After further discussion, the paid-per-blob model adds too much complexity for unclear benefit. Watchtower blobs are tiny (~300 bytes each), freeloading isn't a real problem, and the enforcement/billing logic is heavy.
New approach: free towers, paid directory.
Watchtower service itself stays free and altruistic, exactly how LND towers already work. No payment protocol between client and tower, no billing, no kicking users. Anyone can run a tower and offer it to others. This matches Bitcoin's ethos: infrastructure as a public good.
The value is in discovery and curation. Finding reliable towers, knowing which are online, comparing uptime.
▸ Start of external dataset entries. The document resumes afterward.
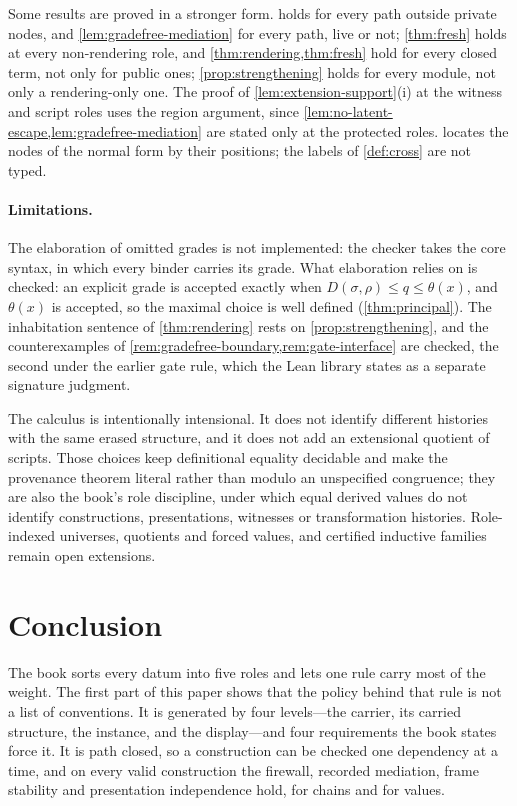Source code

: \documentclass[11pt]{article}
\numberwithin{equation}{section}
\theoremstyle{definition}
\theoremstyle{plain}
\theoremstyle{remark}
\begin{document}
Some results are proved in a stronger form.  
holds for every path outside private nodes, and \cref{lem:gradefree-mediation}
for every path, live or not; \cref{thm:fresh} holds at every
non-rendering role, and \cref{thm:rendering,thm:fresh} hold for every closed
term, not only for public ones; \cref{prop:strengthening} holds for every
module, not only a rendering-only one.  The
proof of \cref{lem:extension-support}(i) at the witness and script roles
uses the region argument, since \cref{lem:no-latent-escape,lem:gradefree-mediation}
are stated only at the protected roles.   locates the
nodes of the normal form by their positions; the labels of
\cref{def:cross} are not typed.

\paragraph{Limitations.}
The elaboration of omitted grades is not implemented: the checker takes the
core syntax, in which every binder carries its grade.  What elaboration relies
on is checked: an explicit grade is accepted exactly when
\(D(\sigma,\rho)\le q\le\theta(x)\), and \(\theta(x)\) is accepted, so the
maximal choice is well defined (\cref{thm:principal}).  The inhabitation
sentence of \cref{thm:rendering} rests on \cref{prop:strengthening}, and the
counterexamples of \cref{rem:gradefree-boundary,rem:gate-interface} are
checked, the second under the earlier gate rule, which the Lean library states
as a separate signature judgment.

The calculus is intentionally intensional.  It does not identify different
histories with the same erased structure, and it does not add an extensional
quotient of scripts.  Those choices keep definitional equality decidable and
make the provenance theorem literal rather than modulo an unspecified
congruence; they are also the book's role discipline, under which equal
derived values do not identify constructions, presentations, witnesses or
transformation histories.  Role-indexed universes, quotients and forced
values, and certified inductive families remain open extensions.

\section{Conclusion}\label{sec:conclusion}

The book sorts every datum into five roles and lets one rule carry most of
the weight.  The first part of this paper shows that the policy behind that
rule is not a list of conventions.  It is generated by four levels---the
carrier, its carried structure, the instance, and the display---and four
requirements the book states force it.  It is path closed, so a construction
can be checked one dependency at a time, and on every valid construction the
firewall, recorded mediation, frame stability and presentation independence
hold, for chains and for values.
\end{document}
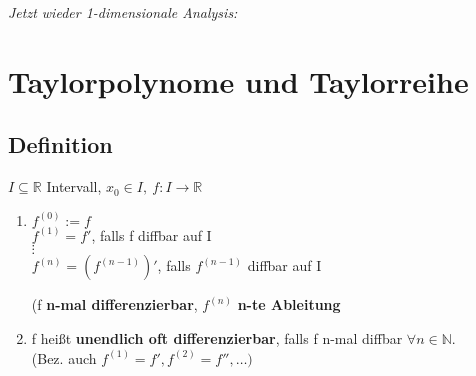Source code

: 
\vspace*{0.5cm}
\hspace*{1cm}
\emph{Jetzt wieder 1-dimensionale Analysis:}
\section{Taylorpolynome und Taylorreihe}

\subsection{Definition}
$I\subseteq \mathbb{R}$ Intervall, $x_0\in I, \ f:I\rightarrow\mathbb{R}$
\begin{enumerate}
	\item
	$f^{(0)}:=f$\\
	$f^{(1)}=f'$, falls f diffbar auf I\\
	$\vdots$\\
	$f^{(n)}=(f^{(n-1)})'$, falls $f^{(n-1)}$ diffbar auf I
	
	(f \textbf{n-mal differenzierbar}, $f^{(n)}$ \textbf{n-te Ableitung}
	
	\item
	f heißt \textbf{unendlich oft differenzierbar}, falls f n-mal diffbar $\forall n\in\mathbb{N}$.\\
	(Bez. auch $f^{(1)}=f',f^{(2)}=f'',\dots)$
\end{enumerate}

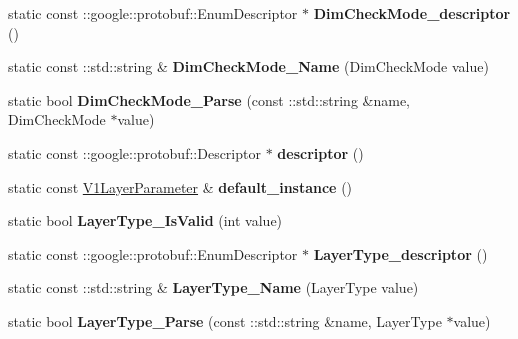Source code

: \begin{DoxyCompactItemize}
static const \+::google\+::protobuf\+::\+Enum\+Descriptor $\ast$ {\bfseries Dim\+Check\+Mode\+\_\+descriptor} ()
\item 
\mbox{\label{classcaffe_1_1_v1_layer_parameter_a3be01204bde8d8913476148ee86f20c5}} 
static const \+::std\+::string \& {\bfseries Dim\+Check\+Mode\+\_\+\+Name} (Dim\+Check\+Mode value)
\item 
\mbox{\label{classcaffe_1_1_v1_layer_parameter_a50080bb786404e703ea929af876289a7}} 
static bool {\bfseries Dim\+Check\+Mode\+\_\+\+Parse} (const \+::std\+::string \&name, Dim\+Check\+Mode $\ast$value)
\item 
\mbox{\label{classcaffe_1_1_v1_layer_parameter_a84c6910329fcd11c4241181a45374d73}} 
static const \+::google\+::protobuf\+::\+Descriptor $\ast$ {\bfseries descriptor} ()
\item 
\mbox{\label{classcaffe_1_1_v1_layer_parameter_a6e097cc603ac4de9a849202405fcd3ce}} 
static const \mbox{\hyperlink{classcaffe_1_1_v1_layer_parameter}{V1\+Layer\+Parameter}} \& {\bfseries default\+\_\+instance} ()
\item 
\mbox{\label{classcaffe_1_1_v1_layer_parameter_a329f9f5cbb65a20c0691c0bdb3e8b20b}} 
static bool {\bfseries Layer\+Type\+\_\+\+Is\+Valid} (int value)
\item 
\mbox{\label{classcaffe_1_1_v1_layer_parameter_a39a0cb8e50c3458731da531508a6e24e}} 
static const \+::google\+::protobuf\+::\+Enum\+Descriptor $\ast$ {\bfseries Layer\+Type\+\_\+descriptor} ()
\item 
\mbox{\label{classcaffe_1_1_v1_layer_parameter_a06aea9acb8f1825d4a83b6bc930246d6}} 
static const \+::std\+::string \& {\bfseries Layer\+Type\+\_\+\+Name} (Layer\+Type value)
\item 
\mbox{\label{classcaffe_1_1_v1_layer_parameter_a4c26e27af24bb6fae49cedb85800effe}} 
static bool {\bfseries Layer\+Type\+\_\+\+Parse} (const \+::std\+::string \&name, Layer\+Type $\ast$value)

\end{DoxyCompactItemize}
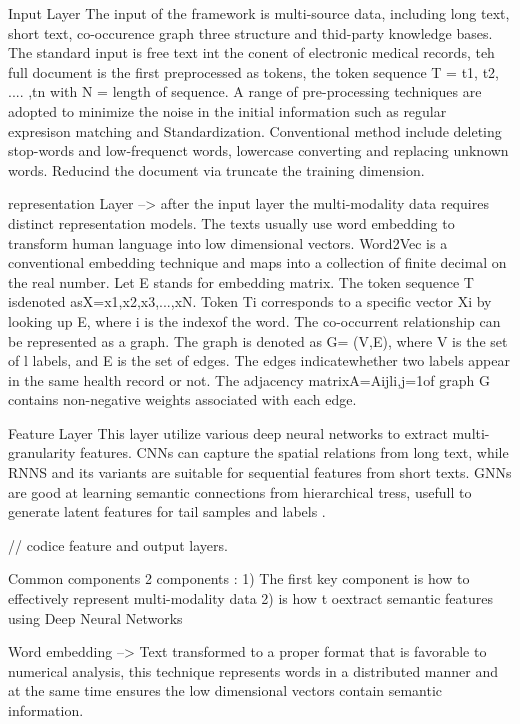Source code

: Input Layer 
The input of the framework is multi-source data, including long text, short text, co-occurence graph three structure
and thid-party knowledge bases. 
The standard input is free text int the conent of electronic medical records, teh full document is the first
preprocessed as tokens, the token sequence T = {t1, t2, .... ,tn} with N = length of sequence. 
A range of pre-processing techniques are adopted to minimize the noise in the initial information 
such as regular expresison matching and Standardization. 
Conventional method include deleting stop-words and low-frequenct words, lowercase converting and replacing 
unknown words. Reducind the document via truncate the training dimension. 

representation Layer --> after the input layer the multi-modality data requires distinct representation models. 
The texts usually use word embedding to transform human language into low dimensional vectors. 
Word2Vec is a conventional embedding technique and maps into a collection of finite decimal on the real number. 
Let E stands for embedding matrix. The token sequence T isdenoted asX={x1,x2,x3,...,xN}. 
Token Ti corresponds to a specific vector Xi by looking up E, where i is the indexof the word.
The co-occurrent relationship can be represented as a graph. 
The graph is denoted as G= (V,E), where V is the set of l labels, and E is the set of edges.
The edges indicatewhether two labels appear in the same health record or not.
The adjacency matrix{A=Aij}li,j=1of graph G contains non-negative weights associated with each edge.

Feature Layer 
This layer utilize various deep neural networks to extract multi-granularity features. 
CNNs can capture the spatial relations from long text, while RNNS and its variants are suitable for sequential 
features from short texts. GNNs are good at learning semantic connections from hierarchical tress, usefull 
to generate latent features for tail samples and labels . 

// codice feature and output layers. 

Common components 
2 components : 
1) The first key component is how to effectively represent multi-modality data 
2) is how t oextract semantic features using Deep Neural Networks 

Word embedding --> Text transformed to a proper format that is favorable to numerical analysis, this technique
represents words in a distributed manner and at the same time ensures the low dimensional vectors contain semantic information. 

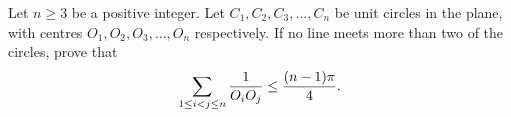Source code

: Let $n\geq3$ be a positive integer. Let $C_1,C_2,C_3,\ldots,C_n$ be unit circles in the plane, with centres $O_1,O_2,O_3,\ldots,O_n$ respectively. If no line meets more than two of the circles, prove that \[ \sum\limits^{}_{1\leq i<j\leq n}{1\over O_iO_j}\leq{(n-1)\pi\over 4}.  \]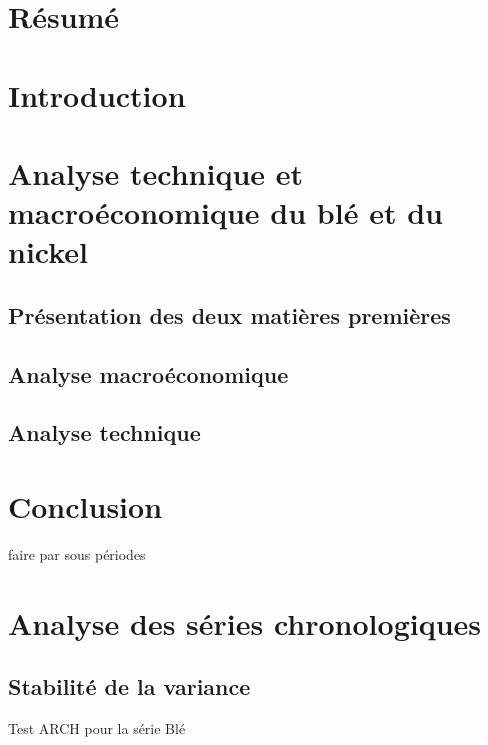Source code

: \documentclass[12pt,a4paper]{article}
\begin{document}
\clearpage
{}
\pagestyle{fancy}
\fancyhead{}\fancyfoot[C]{\thepage}
\section*{Résumé}
\setcounter{tocdepth}{6}
\renewcommand\contentsname{Sommaire}
\tableofcontents



\section*{Introduction}
\section{Analyse technique et macroéconomique du blé et du nickel}
\subsection{Présentation des deux matières premières}
\subsection{Analyse macroéconomique}
\subsection{Analyse technique}





\section*{Conclusion}


faire par sous périodes


\appendix
\renewcommand{\thetable}{\thesection.\arabic{table}}
\renewcommand{\thefigure}{\thesection.\arabic{figure}}
\section{Analyse des séries chronologiques}
\setcounter{table}{0}
\setcounter{figure}{0}
\subsection{Stabilité de la variance}\label{appendix:hetero}
\begin{table}[H]
    \centering
    \caption{Test ARCH pour la série Blé}
    \sffamily
    \label{tab:hetero_ble}
    
\end{table}
\end{document}
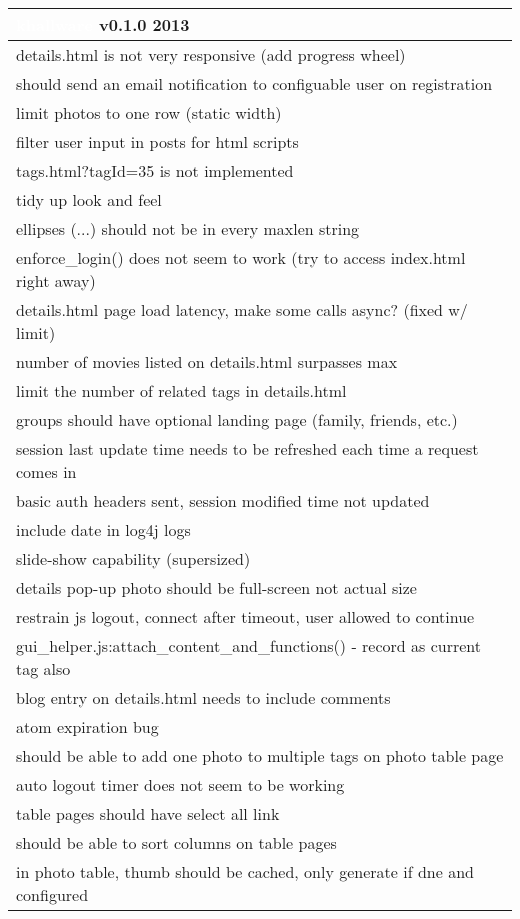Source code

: \documentclass[notitlepage]{article}
\newcommand{\releasedate}{2013}
\begin{document}
\begin{center}
\begin{tabular}{ | l | }
\hline
\LARGE\cellcolor{myblue}\textcolor{white}{khallware} v0.1.0 \releasedate{} \\
\hline
details.html is not very responsive (add progress wheel) \\
\hline
should send an email notification to configuable user on registration \\
\hline
limit photos to one row (static width) \\
\hline
filter user input in posts for html scripts \\
\hline
tags.html?tagId=35 is not implemented \\
\hline
tidy up look and feel \\
\hline
ellipses (...) should not be in every maxlen string \\
\hline
enforce\_login() does not seem to work (try to access index.html right away) \\
\hline
details.html page load latency, make some calls async? (fixed w/ limit) \\
\hline
number of movies listed on details.html surpasses max \\
\hline
limit the number of related tags in details.html \\
\hline
groups should have optional landing page (family, friends, etc.) \\
\hline
session last update time needs to be refreshed each time a request comes in \\
\hline
basic auth headers sent, session modified time not updated \\
\hline
include date in log4j logs \\
\hline
slide-show capability (supersized) \\
\hline
details pop-up photo should be full-screen not actual size \\
\hline
restrain js logout, connect after timeout, user allowed to continue \\
\hline
gui\_helper.js:attach\_content\_and\_functions() - record as current tag also \\
\hline
blog entry on details.html needs to include comments \\
\hline
atom expiration bug \\
\hline
should be able to add one photo to multiple tags on photo table page \\
\hline
auto logout timer does not seem to be working \\
\hline
table pages should have select all link \\
\hline
should be able to sort columns on table pages \\
\hline
in photo table, thumb should be cached, only generate if dne and configured \\
\hline

\end{tabular}
\end{center}
\end{document}
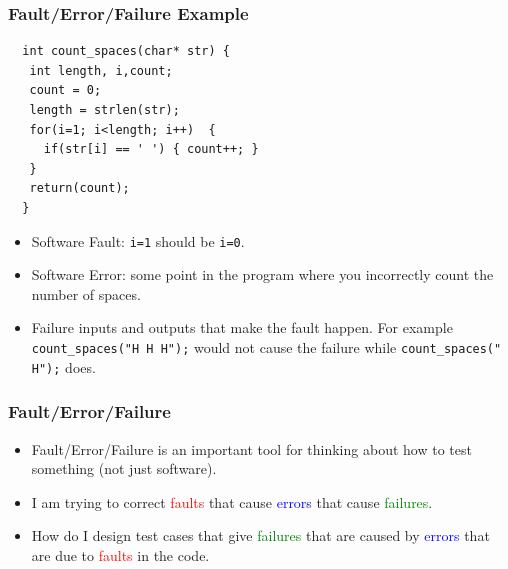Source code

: \documentclass{beamer}
\begin{document}
\begin{frame}[fragile]
  \frametitle{Fault/Error/Failure Example}
\begin{lstlisting}
  int count_spaces(char* str) {
   int length, i,count;
   count = 0;
   length = strlen(str);
   for(i=1; i<length; i++)  { 
     if(str[i] == ' ') { count++; }
   }
   return(count);
  }
\end{lstlisting}
  \begin{itemize}
  \item Software Fault: {\tt i=1} should be {\tt i=0}.
  \item Software Error: some point in the program where you
    incorrectly count the number of spaces.
  \item Failure  inputs and outputs that make the fault happen. For
    example {\tt count\_spaces("H H H");} would not cause the failure
    while {\tt count\_spaces(" H");} does.
  \end{itemize}
\end{frame}
\begin{frame}
  \frametitle{Fault/Error/Failure}
  \begin{itemize}
  \item Fault/Error/Failure is an important tool for thinking about how to
    test something (not just software).
  \item I am trying to correct \textcolor{red}{faults} that cause
    \textcolor{blue}{errors} that cause \textcolor{green}{failures}.
  \item How do I design test cases that give  \textcolor{green}{failures} that
    are caused by  \textcolor{blue}{errors} that are due to
    \textcolor{red}{faults} in the code.
  \end{itemize}
\end{frame}
\end{document}
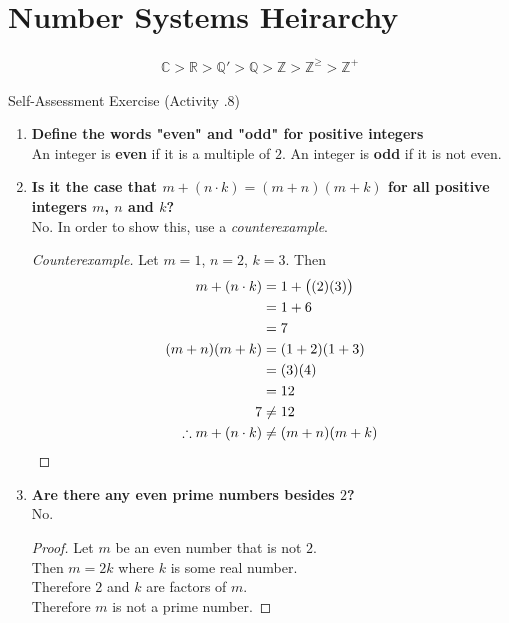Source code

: \documentclass[../notes.tex]{subfiles}
\begin{document}
		\section{Number Systems Heirarchy}
			\begin{align*}
				\mathbb{C} > \mathbb{R} > \mathbb{Q}' > \mathbb{Q} > \mathbb{Z} > \mathbb{Z}^{\geq} > \mathbb{Z}^{+}
			\end{align*}
			\pagebreak
			\begin{exercise}{Self-Assessment Exercise (Activity \thechapter.8)}
				\begin{enumerate}
					\item \textbf{Define the words "even" and "odd" for positive integers}\\
						An integer is \textbf{even} if it is a multiple of $2$. An integer is \textbf{odd} if it is not even.
					\item \textbf{Is it the case that $m + (n\cdot k) = (m + n)(m + k)$ for all positive integers $m$, $n$ and $k$?}\\
						No. In order to show this, use a \textit{counterexample}. \rule{0pt}{11pt} \vspace*{-18pt}
						\begin{proof}[Counterexample]
							Let $m = 1$, $n = 2$, $k = 3$. Then
							\begin{align*}
								m + (n \cdot k) &= 1 + \bigl((2)(3)\bigr)\\
								&= 1 + 6\\
								&= 7\\
								(m + n)(m + k) &= (1 + 2)(1 + 3)\\
								&= (3)(4)\\
								&= 12\\
								7 &\neq 12\\
								\therefore m + (n \cdot k) &\neq (m + n)(m + k) \qedhere
							\end{align*}
						\end{proof}
					\item \textbf{Are there any even prime numbers besides $2$?}\\
					No. \rule{0pt}{11pt} \vspace*{-18pt}
					\begin{proof}
						Let $m$ be an even number that is not $2$.\\
						Then $m = 2k$ where $k$ is some real number.\\
						Therefore $2$ and $k$ are factors of $m$.\\
						Therefore $m$ is not a prime number.

\end{proof}
\end{enumerate}
\end{exercise}
\end{document}
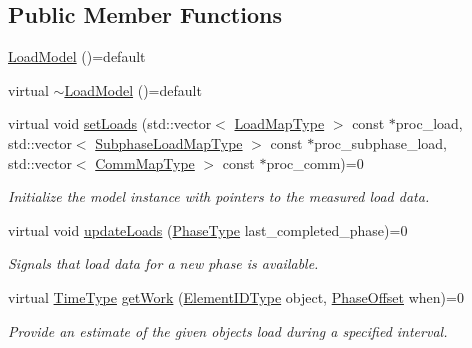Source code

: \subsection*{Public Member Functions}
\begin{DoxyCompactItemize}
\item 
\hyperlink{classvt_1_1vrt_1_1collection_1_1balance_1_1_load_model_a90f345e752441d66b2893027f2626226}{Load\+Model} ()=default
\item 
virtual \hyperlink{classvt_1_1vrt_1_1collection_1_1balance_1_1_load_model_a6478a387f285b322a48ee1d8a80fc6f7}{$\sim$\+Load\+Model} ()=default
\item 
virtual void \hyperlink{classvt_1_1vrt_1_1collection_1_1balance_1_1_load_model_a5a567ca5a78f82e79d846c0b2ddbd07a}{set\+Loads} (std\+::vector$<$ \hyperlink{namespacevt_1_1vrt_1_1collection_1_1balance_a45306ee4bf38fe3fb586d1ee2fa3d147}{Load\+Map\+Type} $>$ const $\ast$proc\+\_\+load, std\+::vector$<$ \hyperlink{namespacevt_1_1vrt_1_1collection_1_1balance_a3d91523158c1025b7b665240072f3b7e}{Subphase\+Load\+Map\+Type} $>$ const $\ast$proc\+\_\+subphase\+\_\+load, std\+::vector$<$ \hyperlink{namespacevt_1_1vrt_1_1collection_1_1balance_a10860c956804d644db54a16012352728}{Comm\+Map\+Type} $>$ const $\ast$proc\+\_\+comm)=0
\begin{DoxyCompactList}\small\item\em Initialize the model instance with pointers to the measured load data. \end{DoxyCompactList}\item 
virtual void \hyperlink{classvt_1_1vrt_1_1collection_1_1balance_1_1_load_model_a4f1c6fb5d7d7a0b147755f025b1d5f5c}{update\+Loads} (\hyperlink{namespacevt_a46ce6733d5cdbd735d561b7b4029f6d7}{Phase\+Type} last\+\_\+completed\+\_\+phase)=0
\begin{DoxyCompactList}\small\item\em Signals that load data for a new phase is available. \end{DoxyCompactList}\item 
virtual \hyperlink{namespacevt_a876a9d0cd5a952859c72de8a46881442}{Time\+Type} \hyperlink{classvt_1_1vrt_1_1collection_1_1balance_1_1_load_model_ab51ce15ff1ff1341ba921555d4d57159}{get\+Work} (\hyperlink{namespacevt_1_1vrt_1_1collection_1_1balance_a14c8d2c972f2913aa3f1636e5be0a120}{Element\+I\+D\+Type} object, \hyperlink{structvt_1_1vrt_1_1collection_1_1balance_1_1_phase_offset}{Phase\+Offset} when)=0
\begin{DoxyCompactList}\small\item\em Provide an estimate of the given object\textquotesingle{}s load during a specified interval. \end{DoxyCompactList}\item 

\end{DoxyCompactItemize}
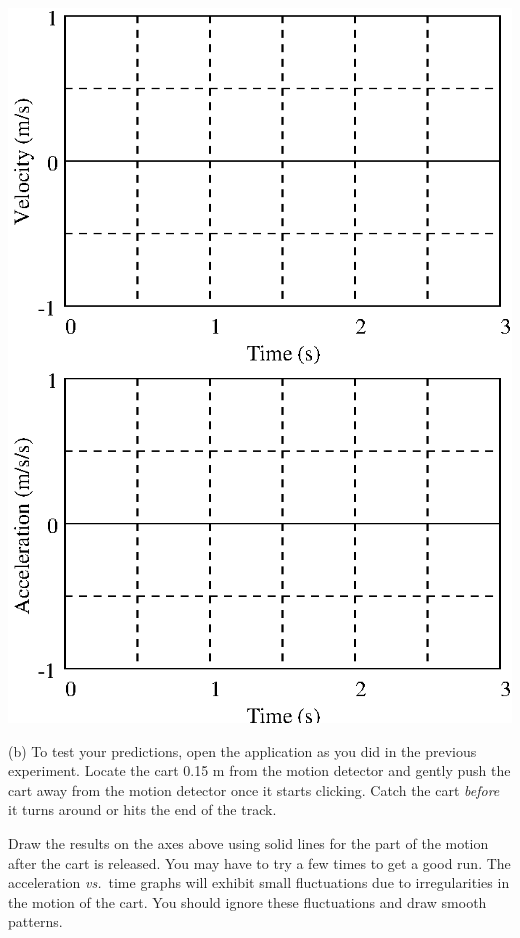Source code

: \vspace{0.3cm}
{\par\centering \includegraphics{slowing/slowing_fig1.eps} \par}
\vspace{0.3cm}

(b) To test your predictions, open the  application as you did in the previous experiment. Locate the cart 0.15 m from the motion detector and gently push the cart away from the motion detector once it starts clicking. Catch the cart \textit{before} it turns around or hits the end of the track.

Draw the results on the axes above using solid lines for the part of the motion
after the cart is released. You may have to try a few times to get a good run.  The acceleration \textit{vs.}~time graphs will exhibit small fluctuations due to irregularities in the motion of the cart. You should ignore these fluctuations and draw smooth patterns.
That's the hard problem nobody's solved.
Directory model:
- Tower operators register in the Pocket Tower Directory (pubkey, .onion address, capacity)
- Directory monitors uptime, tracks reliability over time
- Pocket Node users browse the directory from the app
- Free tier: one default community tower, basic directory access
- Paid tier: full directory with uptime stats, multi-tower selection, reliability scores
- Payment via Lightning, subscription or one-time
Why this works better:
- No custom tower software needed: stock LND towers are compatible
- No payment channels between client and tower
- No enforcement headaches (kicking, blocking, grace periods)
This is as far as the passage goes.